Exercise directions | Leaving out the images, please reproduce each line below exactly.

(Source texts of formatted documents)
════
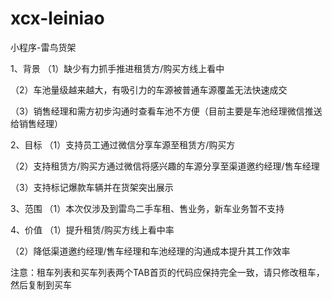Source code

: # xcx-leiniao

小程序-雷鸟货架

1、背景
（1）缺少有力抓手推进租赁方/购买方线上看中

（2）车池量级越来越大，有吸引力的车源被普通车源覆盖无法快速成交

（3）销售经理和需方初步沟通时查看车池不方便（目前主要是车池经理微信推送给销售经理）

2、目标
（1）支持员工通过微信分享车源至租赁方/购买方

（2）支持租赁方/购买方通过微信将感兴趣的车源分享至渠道邀约经理/售车经理

（3）支持标记爆款车辆并在货架突出展示

3、范围
（1）本次仅涉及到雷鸟二手车租、售业务，新车业务暂不支持

4、价值
（1）提升租赁/购买方线上看中率

（2）降低渠道邀约经理/售车经理和车池经理的沟通成本提升其工作效率


注意：租车列表和买车列表两个TAB首页的代码应保持完全一致，请只修改租车，然后复制到买车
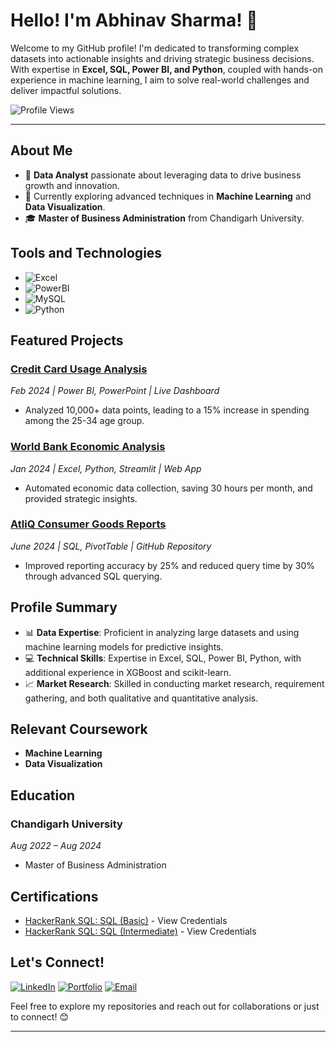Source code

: # Hello! I'm Abhinav Sharma! 👋

Welcome to my GitHub profile! I'm dedicated to transforming complex datasets into actionable insights and driving strategic business decisions. With expertise in **Excel, SQL, Power BI, and Python**, coupled with hands-on experience in machine learning, I aim to solve real-world challenges and deliver impactful solutions.

![Profile Views](https://komarev.com/ghpvc/?username=abhinav-sharma&color=blueviolet)

---

## About Me

- 💼 **Data Analyst** passionate about leveraging data to drive business growth and innovation.
- 🌱 Currently exploring advanced techniques in **Machine Learning** and **Data Visualization**.
- 🎓 **Master of Business Administration** from Chandigarh University.

## Tools and Technologies

- ![Excel](https://img.shields.io/badge/-Excel-217346?style=flat-square&logo=microsoft-excel&logoColor=white)
- ![PowerBI](https://img.shields.io/badge/-PowerBI-F2C811?style=flat-square&logo=powerbi&logoColor=black)
- ![MySQL](https://img.shields.io/badge/-MySQL-4479A1?style=flat-square&logo=mysql&logoColor=white)
- ![Python](https://img.shields.io/badge/-Python-3776AB?style=flat-square&logo=python&logoColor=white)

## Featured Projects

### [Credit Card Usage Analysis](https://app.powerbi.com/view?r=eyJrIjoiNDY0YTQ2YjQtMzc4Ny00NmVlLWE2N2YtMmUzMzYwYjVmYzkxIiwidCI6ImM2ZTU0OWIzLTVmNDUtNDAzMi1hYWU5LWQ0MjQ0ZGM1YjJjNCJ9)
*Feb 2024 | Power BI, PowerPoint | Live Dashboard*
- Analyzed 10,000+ data points, leading to a 15% increase in spending among the 25-34 age group.

### [World Bank Economic Analysis](https://economic-and-population-comparison-tool.streamlit.app/)
*Jan 2024 | Excel, Python, Streamlit | Web App*
- Automated economic data collection, saving 30 hours per month, and provided strategic insights.

### [AtliQ Consumer Goods Reports](https://github.com/abhinav-Katiyan/-AD_Hoc_analysis/blob/main/README.md)
*June 2024 | SQL, PivotTable | GitHub Repository*
- Improved reporting accuracy by 25% and reduced query time by 30% through advanced SQL querying.

## Profile Summary

- 📊 **Data Expertise**: Proficient in analyzing large datasets and using machine learning models for predictive insights.
- 💻 **Technical Skills**: Expertise in Excel, SQL, Power BI, Python, with additional experience in XGBoost and scikit-learn.
- 📈 **Market Research**: Skilled in conducting market research, requirement gathering, and both qualitative and quantitative analysis.

## Relevant Coursework

- **Machine Learning**
- **Data Visualization**

## Education

### Chandigarh University
*Aug 2022 – Aug 2024*
- Master of Business Administration

## Certifications

- [HackerRank SQL: SQL (Basic)](https://www.hackerrank.com/certificates/5e9c7cd6154a) - View Credentials
- [HackerRank SQL: SQL (Intermediate)](https://www.hackerrank.com/certificates/a1b7a19b508e) - View Credentials

## Let's Connect!

[![LinkedIn](https://img.shields.io/badge/-LinkedIn-0077B5?style=flat-square&logo=linkedin&logoColor=white)](https://www.linkedin.com/in/abhinav-sharma-work21/)
[![Portfolio](https://img.shields.io/badge/-Portfolio-333333?style=flat-square&logo=wordpress&logoColor=white)](https://abhinav-resume.streamlit.app/)
[![Email](https://img.shields.io/badge/-Email-D14836?style=flat-square&logo=gmail&logoColor=white)](mailto:abhinavkatiyan21@gmail.com)

Feel free to explore my repositories and reach out for collaborations or just to connect! 😊

---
════
Result of the exercise |
Source code

: # xcx-leiniao

小程序-雷鸟货架

1、背景
（1）缺少有力抓手推进租赁方/购买方线上看中

（2）车池量级越来越大，有吸引力的车源被普通车源覆盖无法快速成交

（3）销售经理和需方初步沟通时查看车池不方便（目前主要是车池经理微信推送给销售经理）

2、目标
（1）支持员工通过微信分享车源至租赁方/购买方

（2）支持租赁方/购买方通过微信将感兴趣的车源分享至渠道邀约经理/售车经理

（3）支持标记爆款车辆并在货架突出展示

3、范围
（1）本次仅涉及到雷鸟二手车租、售业务，新车业务暂不支持

4、价值
（1）提升租赁/购买方线上看中率

（2）降低渠道邀约经理/售车经理和车池经理的沟通成本提升其工作效率


注意：租车列表和买车列表两个TAB首页的代码应保持完全一致，请只修改租车，然后复制到买车
Source code

: # Hello! I'm Abhinav Sharma! 👋

Welcome to my GitHub profile! I'm dedicated to transforming complex datasets into actionable insights and driving strategic business decisions. With expertise in **Excel, SQL, Power BI, and Python**, coupled with hands-on experience in machine learning, I aim to solve real-world challenges and deliver impactful solutions.

![Profile Views](https://komarev.com/ghpvc/?username=abhinav-sharma&color=blueviolet)

---

## About Me

- 💼 **Data Analyst** passionate about leveraging data to drive business growth and innovation.
- 🌱 Currently exploring advanced techniques in **Machine Learning** and **Data Visualization**.
- 🎓 **Master of Business Administration** from Chandigarh University.

## Tools and Technologies

- ![Excel](https://img.shields.io/badge/-Excel-217346?style=flat-square&logo=microsoft-excel&logoColor=white)
- ![PowerBI](https://img.shields.io/badge/-PowerBI-F2C811?style=flat-square&logo=powerbi&logoColor=black)
- ![MySQL](https://img.shields.io/badge/-MySQL-4479A1?style=flat-square&logo=mysql&logoColor=white)
- ![Python](https://img.shields.io/badge/-Python-3776AB?style=flat-square&logo=python&logoColor=white)

## Featured Projects

### [Credit Card Usage Analysis](https://app.powerbi.com/view?r=eyJrIjoiNDY0YTQ2YjQtMzc4Ny00NmVlLWE2N2YtMmUzMzYwYjVmYzkxIiwidCI6ImM2ZTU0OWIzLTVmNDUtNDAzMi1hYWU5LWQ0MjQ0ZGM1YjJjNCJ9)
*Feb 2024 | Power BI, PowerPoint | Live Dashboard*
- Analyzed 10,000+ data points, leading to a 15% increase in spending among the 25-34 age group.

### [World Bank Economic Analysis](https://economic-and-population-comparison-tool.streamlit.app/)
*Jan 2024 | Excel, Python, Streamlit | Web App*
- Automated economic data collection, saving 30 hours per month, and provided strategic insights.

### [AtliQ Consumer Goods Reports](https://github.com/abhinav-Katiyan/-AD_Hoc_analysis/blob/main/README.md)
*June 2024 | SQL, PivotTable | GitHub Repository*
- Improved reporting accuracy by 25% and reduced query time by 30% through advanced SQL querying.

## Profile Summary

- 📊 **Data Expertise**: Proficient in analyzing large datasets and using machine learning models for predictive insights.
- 💻 **Technical Skills**: Expertise in Excel, SQL, Power BI, Python, with additional experience in XGBoost and scikit-learn.
- 📈 **Market Research**: Skilled in conducting market research, requirement gathering, and both qualitative and quantitative analysis.

## Relevant Coursework

- **Machine Learning**
- **Data Visualization**

## Education

### Chandigarh University
*Aug 2022 – Aug 2024*
- Master of Business Administration

## Certifications

- [HackerRank SQL: SQL (Basic)](https://www.hackerrank.com/certificates/5e9c7cd6154a) - View Credentials
- [HackerRank SQL: SQL (Intermediate)](https://www.hackerrank.com/certificates/a1b7a19b508e) - View Credentials

## Let's Connect!

[![LinkedIn](https://img.shields.io/badge/-LinkedIn-0077B5?style=flat-square&logo=linkedin&logoColor=white)](https://www.linkedin.com/in/abhinav-sharma-work21/)
[![Portfolio](https://img.shields.io/badge/-Portfolio-333333?style=flat-square&logo=wordpress&logoColor=white)](https://abhinav-resume.streamlit.app/)
[![Email](https://img.shields.io/badge/-Email-D14836?style=flat-square&logo=gmail&logoColor=white)](mailto:abhinavkatiyan21@gmail.com)

Feel free to explore my repositories and reach out for collaborations or just to connect! 😊

---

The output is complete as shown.